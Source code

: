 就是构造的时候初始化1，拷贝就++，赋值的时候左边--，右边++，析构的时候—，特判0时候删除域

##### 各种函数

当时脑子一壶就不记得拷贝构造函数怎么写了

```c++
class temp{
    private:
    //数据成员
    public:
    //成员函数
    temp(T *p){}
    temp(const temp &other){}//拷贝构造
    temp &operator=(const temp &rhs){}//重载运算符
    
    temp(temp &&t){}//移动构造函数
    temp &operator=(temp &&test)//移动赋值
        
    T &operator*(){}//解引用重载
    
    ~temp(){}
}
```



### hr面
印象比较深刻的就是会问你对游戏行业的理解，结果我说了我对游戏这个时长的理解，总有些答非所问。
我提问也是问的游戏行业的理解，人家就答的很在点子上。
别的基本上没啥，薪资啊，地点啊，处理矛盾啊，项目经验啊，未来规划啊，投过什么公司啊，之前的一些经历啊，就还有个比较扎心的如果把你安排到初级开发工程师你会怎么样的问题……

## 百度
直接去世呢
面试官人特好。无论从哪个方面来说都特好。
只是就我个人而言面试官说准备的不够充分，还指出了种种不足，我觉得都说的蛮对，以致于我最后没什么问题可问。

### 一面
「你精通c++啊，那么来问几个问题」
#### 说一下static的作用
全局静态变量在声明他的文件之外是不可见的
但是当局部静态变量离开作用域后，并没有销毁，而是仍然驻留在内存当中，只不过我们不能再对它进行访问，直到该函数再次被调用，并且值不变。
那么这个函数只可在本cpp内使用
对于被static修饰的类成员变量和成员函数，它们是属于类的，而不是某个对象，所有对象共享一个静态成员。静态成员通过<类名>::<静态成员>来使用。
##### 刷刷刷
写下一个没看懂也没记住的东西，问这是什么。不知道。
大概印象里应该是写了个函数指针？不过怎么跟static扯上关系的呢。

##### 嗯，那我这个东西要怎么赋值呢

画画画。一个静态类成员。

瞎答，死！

* * * *

WORK INSTRUCTIONS
Please transcribe the material line by line, exactly, from its opening line through the line that contains "但是当局部静态变量离开作用域".

SOLUTION FOR THIS PROBLEM
Source code

: 就是构造的时候初始化1，拷贝就++，赋值的时候左边--，右边++，析构的时候—，特判0时候删除域

##### 各种函数

当时脑子一壶就不记得拷贝构造函数怎么写了

```c++
class temp{
    private:
    //数据成员
    public:
    //成员函数
    temp(T *p){}
    temp(const temp &other){}//拷贝构造
    temp &operator=(const temp &rhs){}//重载运算符
    
    temp(temp &&t){}//移动构造函数
    temp &operator=(temp &&test)//移动赋值
        
    T &operator*(){}//解引用重载
    
    ~temp(){}
}
```



### hr面
印象比较深刻的就是会问你对游戏行业的理解，结果我说了我对游戏这个时长的理解，总有些答非所问。
我提问也是问的游戏行业的理解，人家就答的很在点子上。
别的基本上没啥，薪资啊，地点啊，处理矛盾啊，项目经验啊，未来规划啊，投过什么公司啊，之前的一些经历啊，就还有个比较扎心的如果把你安排到初级开发工程师你会怎么样的问题……

## 百度
直接去世呢
面试官人特好。无论从哪个方面来说都特好。
只是就我个人而言面试官说准备的不够充分，还指出了种种不足，我觉得都说的蛮对，以致于我最后没什么问题可问。

### 一面
「你精通c++啊，那么来问几个问题」
#### 说一下static的作用
全局静态变量在声明他的文件之外是不可见的
但是当局部静态变量离开作用域后，并没有销毁，而是仍然驻留在内存当中，只不过我们不能再对它进行访问，直到该函数再次被调用，并且值不变。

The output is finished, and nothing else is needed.